Neonatology, or the study and care of newborns, is a relatively young medical specialty. Although its development began in the late 19th century, spurred on by the invention of the incubator, neonatology began to have a huge impact in the 1950s and 60s. Prior to this time, about half of all premature babies did not survive.
Knowledge and understanding of the physiology of the premature baby, and the functioning of immature organs, has since accumulated. With the introduction of neonatal intensive care units (NICUs) in the 1960's and early 1970's, survival rates for premature babies and full term babies born with medical problems began to climb. In Canada, over 95% of all babies admitted to a NICU now survive. Survival statistics are similar for most of the developed world.
This incredible improvement in survival is due to increased understanding of newborn baby physiology, better management, and application of newer technologies.
Survival and disability
While the vast majority of deaths due to prematurity are now prevented, the survival rate for extremely premature babies, those born at a gestational age of 25 weeks or less, remains at about 50%. In addition, of those extremely premature babies that do survive, about half will have a disability of some kind, many of them severe.

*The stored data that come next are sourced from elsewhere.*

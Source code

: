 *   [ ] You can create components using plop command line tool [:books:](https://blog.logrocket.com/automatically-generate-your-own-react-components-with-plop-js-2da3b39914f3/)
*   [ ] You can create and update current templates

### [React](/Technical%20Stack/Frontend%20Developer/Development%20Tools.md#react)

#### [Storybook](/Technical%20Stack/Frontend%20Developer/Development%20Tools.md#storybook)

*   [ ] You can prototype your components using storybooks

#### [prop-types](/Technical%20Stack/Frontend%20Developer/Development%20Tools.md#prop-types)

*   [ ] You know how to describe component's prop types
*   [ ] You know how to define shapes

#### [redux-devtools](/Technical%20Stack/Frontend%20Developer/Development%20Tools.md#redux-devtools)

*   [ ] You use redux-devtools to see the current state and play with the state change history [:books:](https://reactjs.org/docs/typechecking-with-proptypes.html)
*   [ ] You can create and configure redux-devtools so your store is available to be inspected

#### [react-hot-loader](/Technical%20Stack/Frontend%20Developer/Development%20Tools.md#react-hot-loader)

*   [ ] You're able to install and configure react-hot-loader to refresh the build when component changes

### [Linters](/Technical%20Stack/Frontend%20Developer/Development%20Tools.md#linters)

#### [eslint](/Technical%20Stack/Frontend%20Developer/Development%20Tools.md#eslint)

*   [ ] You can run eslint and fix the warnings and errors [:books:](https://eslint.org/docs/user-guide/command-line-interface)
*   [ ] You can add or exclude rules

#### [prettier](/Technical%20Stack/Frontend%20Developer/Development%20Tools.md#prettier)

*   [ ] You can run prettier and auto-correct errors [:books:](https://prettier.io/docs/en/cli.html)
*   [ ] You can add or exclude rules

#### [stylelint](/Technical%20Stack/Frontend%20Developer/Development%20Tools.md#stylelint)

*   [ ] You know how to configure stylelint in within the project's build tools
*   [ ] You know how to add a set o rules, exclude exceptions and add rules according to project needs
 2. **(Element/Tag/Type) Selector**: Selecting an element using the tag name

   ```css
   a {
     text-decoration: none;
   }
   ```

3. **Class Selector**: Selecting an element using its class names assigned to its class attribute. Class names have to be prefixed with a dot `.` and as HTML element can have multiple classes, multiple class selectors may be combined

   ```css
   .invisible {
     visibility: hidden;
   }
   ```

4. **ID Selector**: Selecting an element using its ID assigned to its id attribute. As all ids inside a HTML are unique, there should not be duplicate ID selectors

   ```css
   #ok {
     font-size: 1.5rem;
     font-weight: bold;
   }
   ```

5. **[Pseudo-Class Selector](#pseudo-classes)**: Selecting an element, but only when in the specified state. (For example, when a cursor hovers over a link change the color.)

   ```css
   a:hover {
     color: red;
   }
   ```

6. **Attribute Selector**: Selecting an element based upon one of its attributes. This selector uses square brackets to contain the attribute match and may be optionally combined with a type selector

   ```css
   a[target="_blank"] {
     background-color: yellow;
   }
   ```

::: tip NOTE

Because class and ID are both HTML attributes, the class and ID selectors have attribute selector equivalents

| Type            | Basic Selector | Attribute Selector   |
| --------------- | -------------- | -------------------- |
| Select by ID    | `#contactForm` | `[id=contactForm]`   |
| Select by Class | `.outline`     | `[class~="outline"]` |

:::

Despite the incredible technological capabilities of the NICU, it must be recognized that there are limits to what can be accomplished. In the case of extremely premature babies, babies born with a very low birth weight, and babies born with certain medical problems, many cannot be saved. Of those who can be saved, some will have developmental problems that will have an important, and perhaps serious, impact upon their quality of life.
Developmental problems originate in the brain and can affect the body and the mind. The severity of developmental problems ranges from mild, perhaps hardly noticeable, to severe, to the point that the child will require constant hands-on support and may not be aware of his surroundings. In many cases, with early intervention and therapy, the impact of developmental problems can be modified and diminished. Developmental problems can affect many functions, including body movement and coordination, hearing, understanding, behaviour, learning, socialization, and emotions. As with most conditions arising as a result of prematurity, the babies born most prematurely or with the lowest birth weights are most at risk for developmental problems.

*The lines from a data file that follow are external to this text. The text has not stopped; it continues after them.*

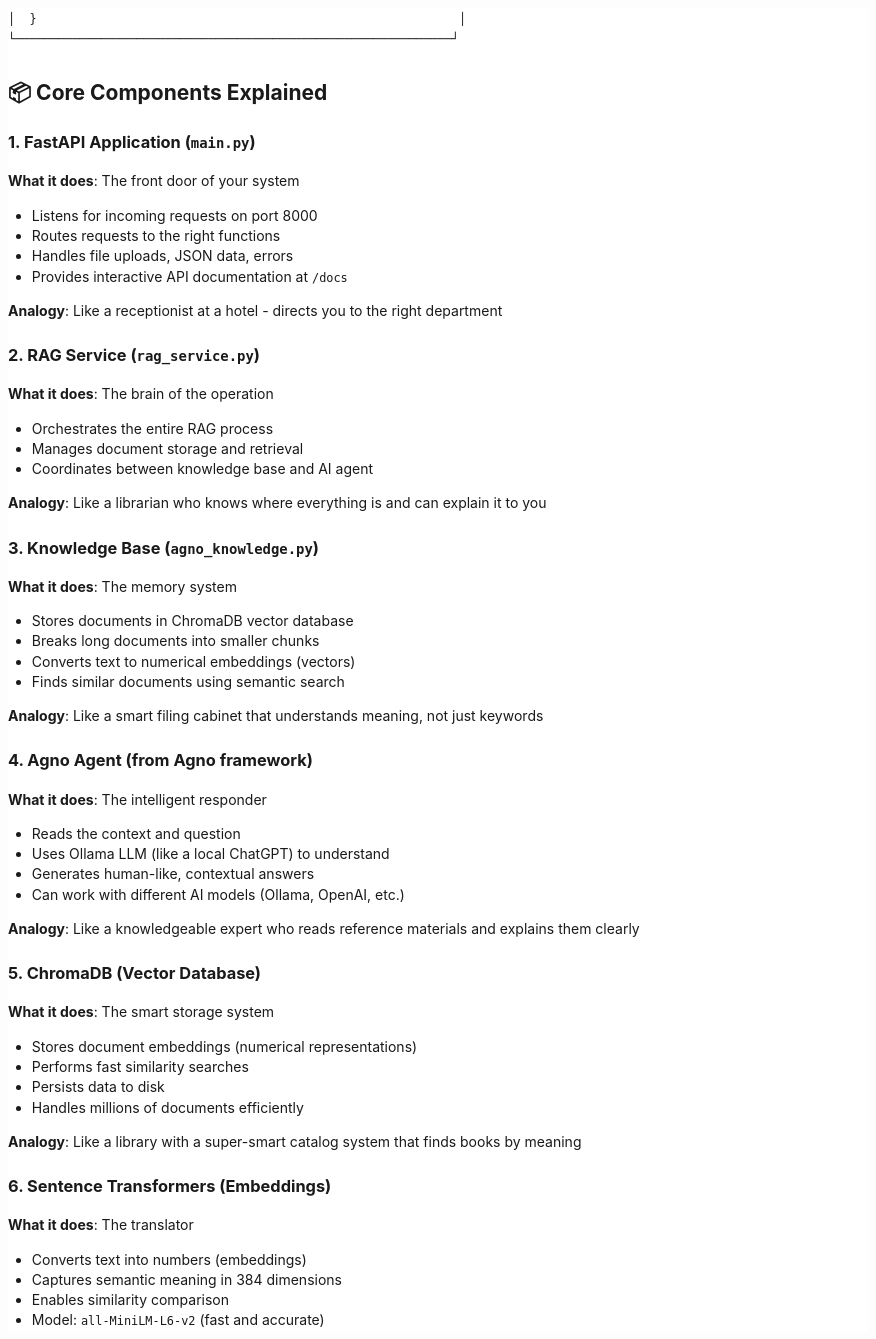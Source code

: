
 ```
│  }                                                           │
└─────────────────────────────────────────────────────────────┘
```

## 📦 Core Components Explained

### 1. **FastAPI Application** (`main.py`)
**What it does**: The front door of your system
- Listens for incoming requests on port 8000
- Routes requests to the right functions
- Handles file uploads, JSON data, errors
- Provides interactive API documentation at `/docs`

**Analogy**: Like a receptionist at a hotel - directs you to the right department

### 2. **RAG Service** (`rag_service.py`)
**What it does**: The brain of the operation
- Orchestrates the entire RAG process
- Manages document storage and retrieval
- Coordinates between knowledge base and AI agent

**Analogy**: Like a librarian who knows where everything is and can explain it to you

### 3. **Knowledge Base** (`agno_knowledge.py`)
**What it does**: The memory system
- Stores documents in ChromaDB vector database
- Breaks long documents into smaller chunks
- Converts text to numerical embeddings (vectors)
- Finds similar documents using semantic search

**Analogy**: Like a smart filing cabinet that understands meaning, not just keywords

### 4. **Agno Agent** (from Agno framework)
**What it does**: The intelligent responder
- Reads the context and question
- Uses Ollama LLM (like a local ChatGPT) to understand
- Generates human-like, contextual answers
- Can work with different AI models (Ollama, OpenAI, etc.)

**Analogy**: Like a knowledgeable expert who reads reference materials and explains them clearly

### 5. **ChromaDB** (Vector Database)
**What it does**: The smart storage system
- Stores document embeddings (numerical representations)
- Performs fast similarity searches
- Persists data to disk
- Handles millions of documents efficiently

**Analogy**: Like a library with a super-smart catalog system that finds books by meaning

### 6. **Sentence Transformers** (Embeddings)
**What it does**: The translator
- Converts text into numbers (embeddings)
- Captures semantic meaning in 384 dimensions
- Enables similarity comparison
- Model: `all-MiniLM-L6-v2` (fast and accurate)
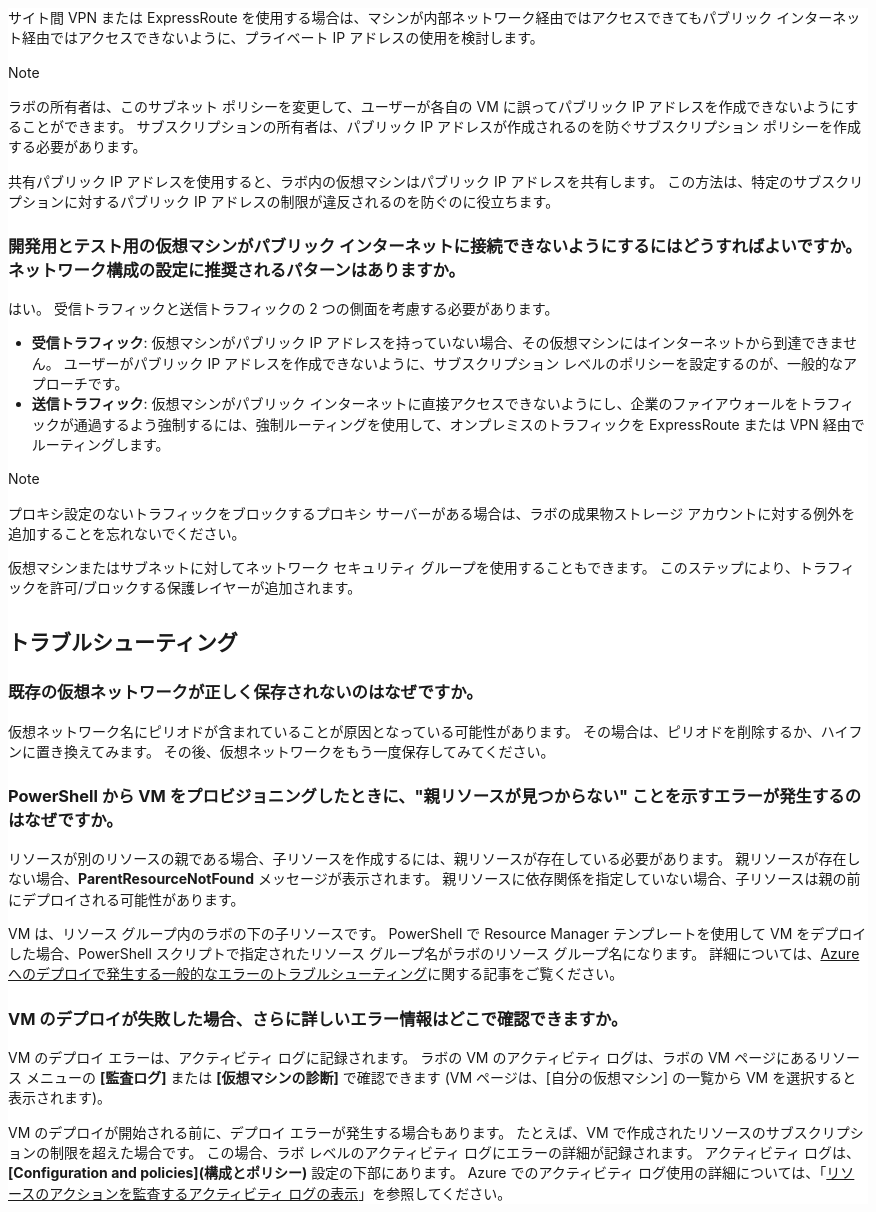 サイト間 VPN または ExpressRoute を使用する場合は、マシンが内部ネットワーク経由ではアクセスできてもパブリック インターネット経由ではアクセスできないように、プライベート IP アドレスの使用を検討します。

> [!NOTE]
> ラボの所有者は、このサブネット ポリシーを変更して、ユーザーが各自の VM に誤ってパブリック IP アドレスを作成できないようにすることができます。 サブスクリプションの所有者は、パブリック IP アドレスが作成されるのを防ぐサブスクリプション ポリシーを作成する必要があります。

共有パブリック IP アドレスを使用すると、ラボ内の仮想マシンはパブリック IP アドレスを共有します。 この方法は、特定のサブスクリプションに対するパブリック IP アドレスの制限が違反されるのを防ぐのに役立ちます。

### <a name="how-do-i-ensure-that-development-and-test-virtual-machines-are-unable-to-reach-the-public-internet-are-there-any-recommended-patterns-to-set-up-network-configuration"></a>開発用とテスト用の仮想マシンがパブリック インターネットに接続できないようにするにはどうすればよいですか。 ネットワーク構成の設定に推奨されるパターンはありますか。

はい。 受信トラフィックと送信トラフィックの 2 つの側面を考慮する必要があります。

- **受信トラフィック**: 仮想マシンがパブリック IP アドレスを持っていない場合、その仮想マシンにはインターネットから到達できません。 ユーザーがパブリック IP アドレスを作成できないように、サブスクリプション レベルのポリシーを設定するのが、一般的なアプローチです。
- **送信トラフィック**: 仮想マシンがパブリック インターネットに直接アクセスできないようにし、企業のファイアウォールをトラフィックが通過するよう強制するには、強制ルーティングを使用して、オンプレミスのトラフィックを ExpressRoute または VPN 経由でルーティングします。

> [!NOTE]
> プロキシ設定のないトラフィックをブロックするプロキシ サーバーがある場合は、ラボの成果物ストレージ アカウントに対する例外を追加することを忘れないでください。

仮想マシンまたはサブネットに対してネットワーク セキュリティ グループを使用することもできます。 このステップにより、トラフィックを許可/ブロックする保護レイヤーが追加されます。

## <a name="troubleshooting"></a>トラブルシューティング

### <a name="why-isnt-my-existing-virtual-network-saving-properly"></a>既存の仮想ネットワークが正しく保存されないのはなぜですか。
仮想ネットワーク名にピリオドが含まれていることが原因となっている可能性があります。 その場合は、ピリオドを削除するか、ハイフンに置き換えてみます。 その後、仮想ネットワークをもう一度保存してみてください。

### <a name="why-do-i-get-a-parent-resource-not-found-error-when-i-provision-a-vm-from-powershell"></a>PowerShell から VM をプロビジョニングしたときに、"親リソースが見つからない" ことを示すエラーが発生するのはなぜですか。
リソースが別のリソースの親である場合、子リソースを作成するには、親リソースが存在している必要があります。 親リソースが存在しない場合、**ParentResourceNotFound** メッセージが表示されます。 親リソースに依存関係を指定していない場合、子リソースは親の前にデプロイされる可能性があります。

VM は、リソース グループ内のラボの下の子リソースです。 PowerShell で Resource Manager テンプレートを使用して VM をデプロイした場合、PowerShell スクリプトで指定されたリソース グループ名がラボのリソース グループ名になります。 詳細については、[Azure へのデプロイで発生する一般的なエラーのトラブルシューティング](../azure-resource-manager/templates/common-deployment-errors.md)に関する記事をご覧ください。

### <a name="where-can-i-find-more-error-information-if-a-vm-deployment-fails"></a>VM のデプロイが失敗した場合、さらに詳しいエラー情報はどこで確認できますか。
VM のデプロイ エラーは、アクティビティ ログに記録されます。 ラボの VM のアクティビティ ログは、ラボの VM ページにあるリソース メニューの **[監査ログ]** または **[仮想マシンの診断]** で確認できます (VM ページは、[自分の仮想マシン] の一覧から VM を選択すると表示されます)。

VM のデプロイが開始される前に、デプロイ エラーが発生する場合もあります。 たとえば、VM で作成されたリソースのサブスクリプションの制限を超えた場合です。 この場合、ラボ レベルのアクティビティ ログにエラーの詳細が記録されます。 アクティビティ ログは、 **[Configuration and policies]\(構成とポリシー\)** 設定の下部にあります。 Azure でのアクティビティ ログ使用の詳細については、「[リソースのアクションを監査するアクティビティ ログの表示](../azure-resource-manager/management/view-activity-logs.md)」を参照してください。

Limits of neonatal intensive care
In many ways, the NICU represents an attempt to simulate, at least in part, the conditions in the womb in an effort to allow a baby time and the right environment to develop to maturity. But the NICU is only an approximation of the environment of the uterus.

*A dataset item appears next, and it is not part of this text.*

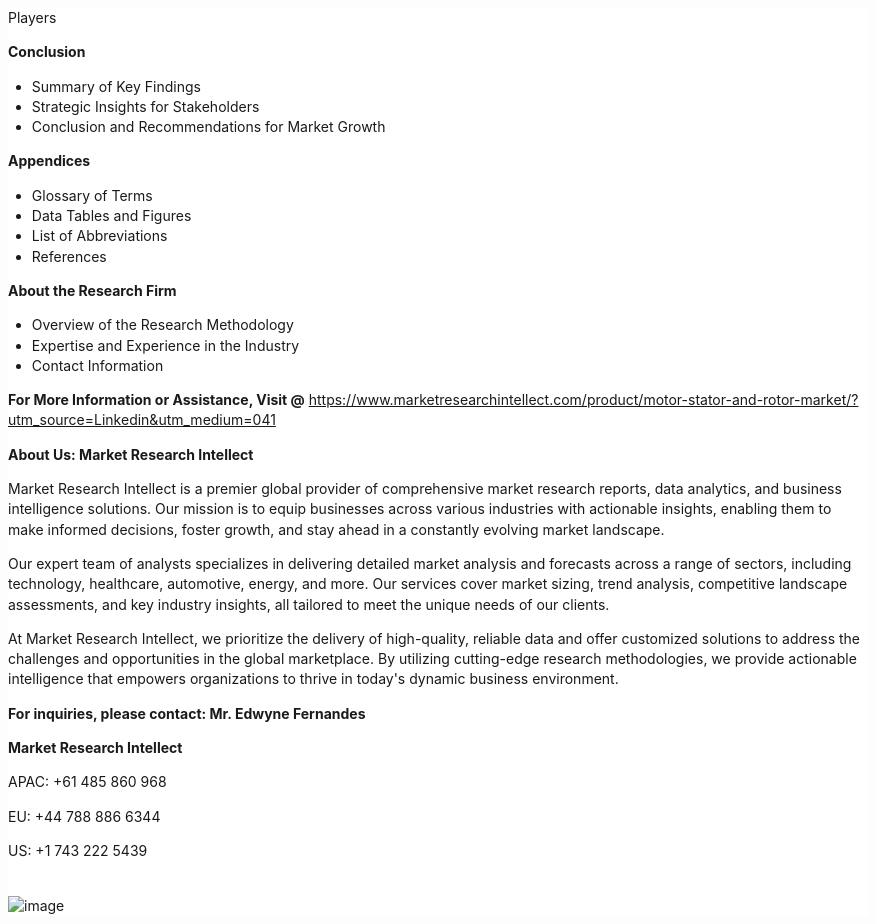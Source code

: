 Players</li></ul><p><strong>Conclusion</strong></p><ul><li>Summary of Key Findings</li><li>Strategic Insights for Stakeholders</li><li>Conclusion and Recommendations for Market Growth</li></ul><p><strong>Appendices</strong></p><ul><li>Glossary of Terms</li><li>Data Tables and Figures</li><li>List of Abbreviations</li><li>References</li></ul><p><strong>About the Research Firm</strong></p><ul><li>Overview of the Research Methodology</li><li>Expertise and Experience in the Industry</li><li>Contact Information</li></ul></div><div class="article-main__content" data-test-id="publishing-text-block"><p><span class="font-[700]"><strong>For More Information or Assistance, Visit @</strong>&nbsp;<a href="https://www.marketresearchintellect.com/product/motor-stator-and-rotor-market/?utm_source=Linkedin&utm_medium=041">https://www.marketresearchintellect.com/product/motor-stator-and-rotor-market/?utm_source=Linkedin&utm_medium=041</a></span></p><p><strong>About Us: Market Research Intellect</strong></p><p>Market Research Intellect is a premier global provider of comprehensive market research reports, data analytics, and business intelligence solutions. Our mission is to equip businesses across various industries with actionable insights, enabling them to make informed decisions, foster growth, and stay ahead in a constantly evolving market landscape.</p><p>Our expert team of analysts specializes in delivering detailed market analysis and forecasts across a range of sectors, including technology, healthcare, automotive, energy, and more. Our services cover market sizing, trend analysis, competitive landscape assessments, and key industry insights, all tailored to meet the unique needs of our clients.</p><p>At Market Research Intellect, we prioritize the delivery of high-quality, reliable data and offer customized solutions to address the challenges and opportunities in the global marketplace. By utilizing cutting-edge research methodologies, we provide actionable intelligence that empowers organizations to thrive in today's dynamic business environment.</p><p><strong>For inquiries, please contact: Mr. Edwyne Fernandes</strong></p><p><strong>Market Research Intellect</strong></p><p>APAC: +61 485 860 968</p><p>EU: +44 788 886 6344</p><p>US: +1 743 222 5439</p></div><div class="article-main__content" data-test-id="publishing-text-block">&nbsp;</div>
![image](https://github.com/user-attachments/assets/7faebd81-b9c2-4196-9803-a8c6314ed83e)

Although neonatal research, technology, and knowledge continue to improve the survival and quality of life of premature babies, no amount of research can guarantee that all premature babies, especially those born at the extreme end of prematurity, will survive or be free of disability. At the same time, the vast majority of babies born at 28 weeks or more will go on to thrive as children.
Confronting poor prospects
Parents with a premature baby facing very poor prospects are often confronted with difficult choices. Many people feel that a certain level of quality of life is more important than simply sustaining life itself. Parents and the health care professionals at the NICU are, at times, forced to make decisions in the face of very poor prospects for a baby.